Activity:
Copy out all lines in the material below that contain the string "这个王八蛋".

Material provided:
▼

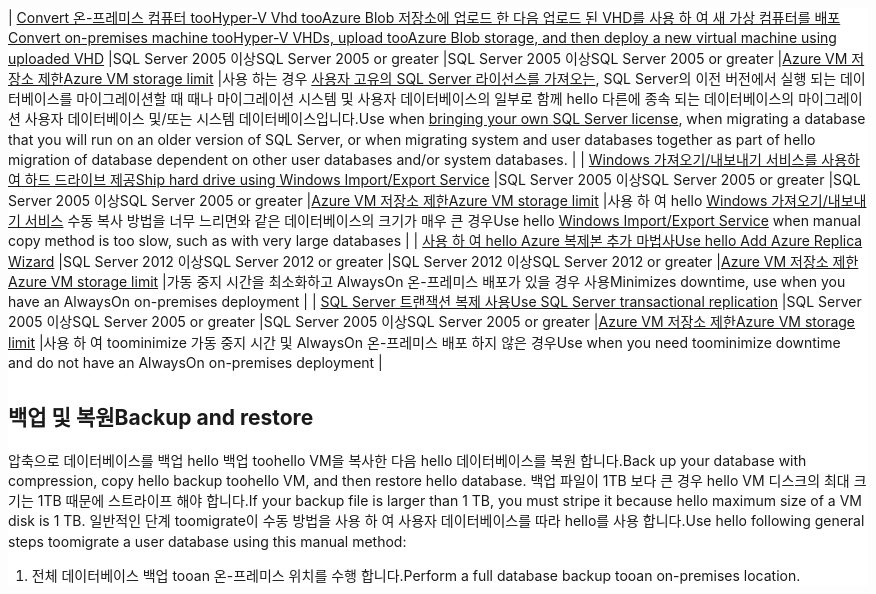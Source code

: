 | [<span data-ttu-id="1abb8-149">Convert 온-프레미스 컴퓨터 tooHyper-V Vhd tooAzure Blob 저장소에 업로드 한 다음 업로드 된 VHD를 사용 하 여 새 가상 컴퓨터를 배포</span><span class="sxs-lookup"><span data-stu-id="1abb8-149">Convert on-premises machine tooHyper-V VHDs, upload tooAzure Blob storage, and then deploy a new virtual machine using uploaded VHD</span></span>](#convert-to-vm-and-upload-to-url-and-deploy-as-new-vm) |<span data-ttu-id="1abb8-150">SQL Server 2005 이상</span><span class="sxs-lookup"><span data-stu-id="1abb8-150">SQL Server 2005 or greater</span></span> |<span data-ttu-id="1abb8-151">SQL Server 2005 이상</span><span class="sxs-lookup"><span data-stu-id="1abb8-151">SQL Server 2005 or greater</span></span> |[<span data-ttu-id="1abb8-152">Azure VM 저장소 제한</span><span class="sxs-lookup"><span data-stu-id="1abb8-152">Azure VM storage limit</span></span>](https://azure.microsoft.com/documentation/articles/azure-subscription-service-limits/) |<span data-ttu-id="1abb8-153">사용 하는 경우 [사용자 고유의 SQL Server 라이선스를 가져오는](../../../sql-database/sql-database-paas-vs-sql-server-iaas.md), SQL Server의 이전 버전에서 실행 되는 데이터베이스를 마이그레이션할 때 때나 마이그레이션 시스템 및 사용자 데이터베이스의 일부로 함께 hello 다른에 종속 되는 데이터베이스의 마이그레이션 사용자 데이터베이스 및/또는 시스템 데이터베이스입니다.</span><span class="sxs-lookup"><span data-stu-id="1abb8-153">Use when [bringing your own SQL Server license](../../../sql-database/sql-database-paas-vs-sql-server-iaas.md), when migrating a database that you will run on an older version of SQL Server, or when migrating system and user databases together as part of hello migration of database dependent on other user databases and/or system databases.</span></span> |
| [<span data-ttu-id="1abb8-154">Windows 가져오기/내보내기 서비스를 사용하여 하드 드라이브 제공</span><span class="sxs-lookup"><span data-stu-id="1abb8-154">Ship hard drive using Windows Import/Export Service</span></span>](#ship-hard-drive) |<span data-ttu-id="1abb8-155">SQL Server 2005 이상</span><span class="sxs-lookup"><span data-stu-id="1abb8-155">SQL Server 2005 or greater</span></span> |<span data-ttu-id="1abb8-156">SQL Server 2005 이상</span><span class="sxs-lookup"><span data-stu-id="1abb8-156">SQL Server 2005 or greater</span></span> |[<span data-ttu-id="1abb8-157">Azure VM 저장소 제한</span><span class="sxs-lookup"><span data-stu-id="1abb8-157">Azure VM storage limit</span></span>](https://azure.microsoft.com/documentation/articles/azure-subscription-service-limits/) |<span data-ttu-id="1abb8-158">사용 하 여 hello [Windows 가져오기/내보내기 서비스](../../../storage/common/storage-import-export-service.md) 수동 복사 방법을 너무 느리면와 같은 데이터베이스의 크기가 매우 큰 경우</span><span class="sxs-lookup"><span data-stu-id="1abb8-158">Use hello [Windows Import/Export Service](../../../storage/common/storage-import-export-service.md) when manual copy method is too slow, such as with very large databases</span></span> |
| [<span data-ttu-id="1abb8-159">사용 하 여 hello Azure 복제본 추가 마법사</span><span class="sxs-lookup"><span data-stu-id="1abb8-159">Use hello Add Azure Replica Wizard</span></span>](../classic/sql-onprem-availability.md) |<span data-ttu-id="1abb8-160">SQL Server 2012 이상</span><span class="sxs-lookup"><span data-stu-id="1abb8-160">SQL Server 2012 or greater</span></span> |<span data-ttu-id="1abb8-161">SQL Server 2012 이상</span><span class="sxs-lookup"><span data-stu-id="1abb8-161">SQL Server 2012 or greater</span></span> |[<span data-ttu-id="1abb8-162">Azure VM 저장소 제한</span><span class="sxs-lookup"><span data-stu-id="1abb8-162">Azure VM storage limit</span></span>](https://azure.microsoft.com/documentation/articles/azure-subscription-service-limits/) |<span data-ttu-id="1abb8-163">가동 중지 시간을 최소화하고 AlwaysOn 온-프레미스 배포가 있을 경우 사용</span><span class="sxs-lookup"><span data-stu-id="1abb8-163">Minimizes downtime, use when you have an AlwaysOn on-premises deployment</span></span> |
| [<span data-ttu-id="1abb8-164">SQL Server 트랜잭션 복제 사용</span><span class="sxs-lookup"><span data-stu-id="1abb8-164">Use SQL Server transactional replication</span></span>](https://msdn.microsoft.com/library/ms151176.aspx) |<span data-ttu-id="1abb8-165">SQL Server 2005 이상</span><span class="sxs-lookup"><span data-stu-id="1abb8-165">SQL Server 2005 or greater</span></span> |<span data-ttu-id="1abb8-166">SQL Server 2005 이상</span><span class="sxs-lookup"><span data-stu-id="1abb8-166">SQL Server 2005 or greater</span></span> |[<span data-ttu-id="1abb8-167">Azure VM 저장소 제한</span><span class="sxs-lookup"><span data-stu-id="1abb8-167">Azure VM storage limit</span></span>](https://azure.microsoft.com/documentation/articles/azure-subscription-service-limits/) |<span data-ttu-id="1abb8-168">사용 하 여 toominimize 가동 중지 시간 및 AlwaysOn 온-프레미스 배포 하지 않은 경우</span><span class="sxs-lookup"><span data-stu-id="1abb8-168">Use when you need toominimize downtime and do not have an AlwaysOn on-premises deployment</span></span> |

## <a name="backup-and-restore"></a><span data-ttu-id="1abb8-169">백업 및 복원</span><span class="sxs-lookup"><span data-stu-id="1abb8-169">Backup and restore</span></span>
<span data-ttu-id="1abb8-170">압축으로 데이터베이스를 백업 hello 백업 toohello VM을 복사한 다음 hello 데이터베이스를 복원 합니다.</span><span class="sxs-lookup"><span data-stu-id="1abb8-170">Back up your database with compression, copy hello backup toohello VM, and then restore hello database.</span></span> <span data-ttu-id="1abb8-171">백업 파일이 1TB 보다 큰 경우 hello VM 디스크의 최대 크기는 1TB 때문에 스트라이프 해야 합니다.</span><span class="sxs-lookup"><span data-stu-id="1abb8-171">If your backup file is larger than 1 TB, you must stripe it because hello maximum size of a VM disk is 1 TB.</span></span> <span data-ttu-id="1abb8-172">일반적인 단계 toomigrate이 수동 방법을 사용 하 여 사용자 데이터베이스를 따라 hello를 사용 합니다.</span><span class="sxs-lookup"><span data-stu-id="1abb8-172">Use hello following general steps toomigrate a user database using this manual method:</span></span>

1. <span data-ttu-id="1abb8-173">전체 데이터베이스 백업 tooan 온-프레미스 위치를 수행 합니다.</span><span class="sxs-lookup"><span data-stu-id="1abb8-173">Perform a full database backup tooan on-premises location.</span></span>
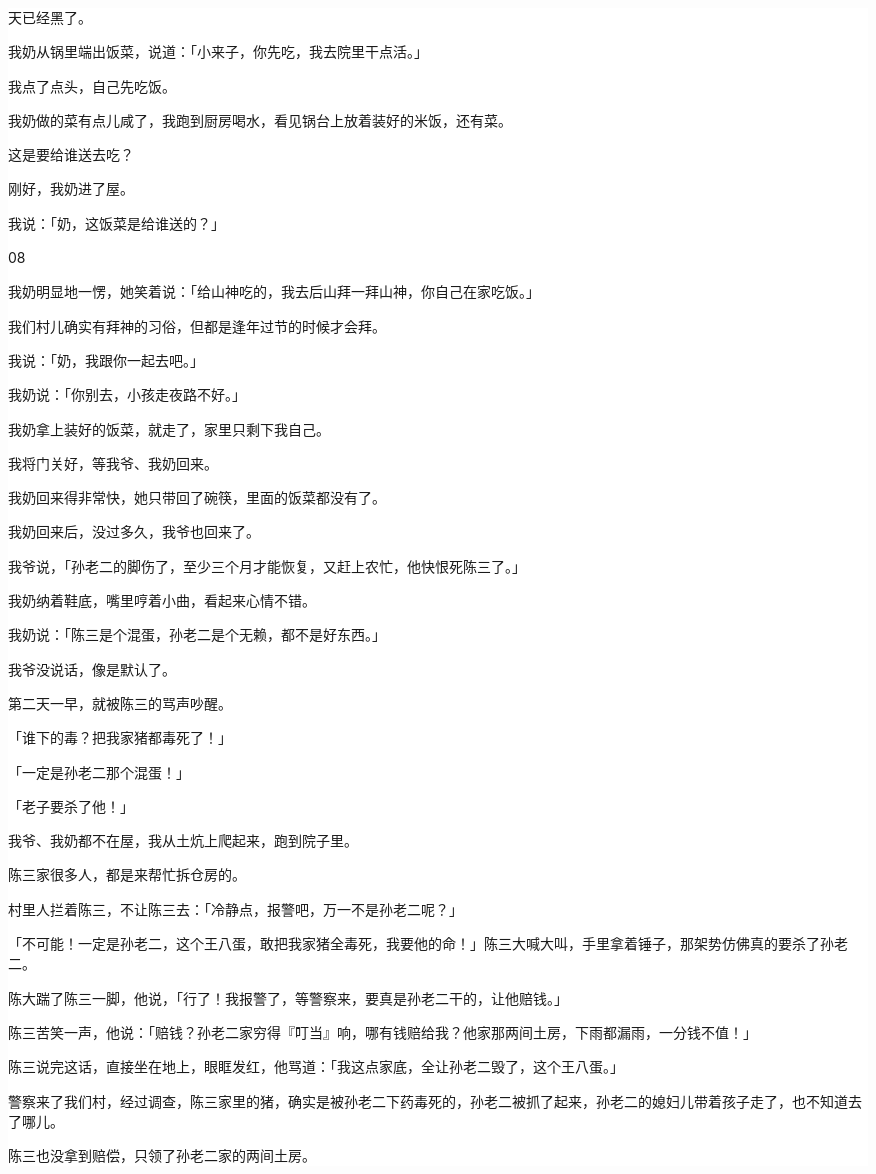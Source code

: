 天已经黑了。

我奶从锅里端出饭菜，说道：「小来子，你先吃，我去院里干点活。」

我点了点头，自己先吃饭。

我奶做的菜有点儿咸了，我跑到厨房喝水，看见锅台上放着装好的米饭，还有菜。

这是要给谁送去吃？

刚好，我奶进了屋。

我说：「奶，这饭菜是给谁送的？」

08

我奶明显地一愣，她笑着说：「给山神吃的，我去后山拜一拜山神，你自己在家吃饭。」

我们村儿确实有拜神的习俗，但都是逢年过节的时候才会拜。

我说：「奶，我跟你一起去吧。」

我奶说：「你别去，小孩走夜路不好。」

我奶拿上装好的饭菜，就走了，家里只剩下我自己。

我将门关好，等我爷、我奶回来。

我奶回来得非常快，她只带回了碗筷，里面的饭菜都没有了。

我奶回来后，没过多久，我爷也回来了。

我爷说，「孙老二的脚伤了，至少三个月才能恢复，又赶上农忙，他快恨死陈三了。」

我奶纳着鞋底，嘴里哼着小曲，看起来心情不错。

我奶说：「陈三是个混蛋，孙老二是个无赖，都不是好东西。」

我爷没说话，像是默认了。

第二天一早，就被陈三的骂声吵醒。

「谁下的毒？把我家猪都毒死了！」

「一定是孙老二那个混蛋！」

「老子要杀了他！」

我爷、我奶都不在屋，我从土炕上爬起来，跑到院子里。

陈三家很多人，都是来帮忙拆仓房的。

村里人拦着陈三，不让陈三去：「冷静点，报警吧，万一不是孙老二呢？」

「不可能！一定是孙老二，这个王八蛋，敢把我家猪全毒死，我要他的命！」陈三大喊大叫，手里拿着锤子，那架势仿佛真的要杀了孙老二。

陈大踹了陈三一脚，他说，「行了！我报警了，等警察来，要真是孙老二干的，让他赔钱。」

陈三苦笑一声，他说：「赔钱？孙老二家穷得『叮当』响，哪有钱赔给我？他家那两间土房，下雨都漏雨，一分钱不值！」

陈三说完这话，直接坐在地上，眼眶发红，他骂道：「我这点家底，全让孙老二毁了，这个王八蛋。」

警察来了我们村，经过调查，陈三家里的猪，确实是被孙老二下药毒死的，孙老二被抓了起来，孙老二的媳妇儿带着孩子走了，也不知道去了哪儿。

陈三也没拿到赔偿，只领了孙老二家的两间土房。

▲

Exercise response:
「不可能！一定是孙老二，这个王八蛋，敢把我家猪全毒死，我要他的命！」陈三大喊大叫，手里拿着锤子，那架势仿佛真的要杀了孙老二。
陈三说完这话，直接坐在地上，眼眶发红，他骂道：「我这点家底，全让孙老二毁了，这个王八蛋。」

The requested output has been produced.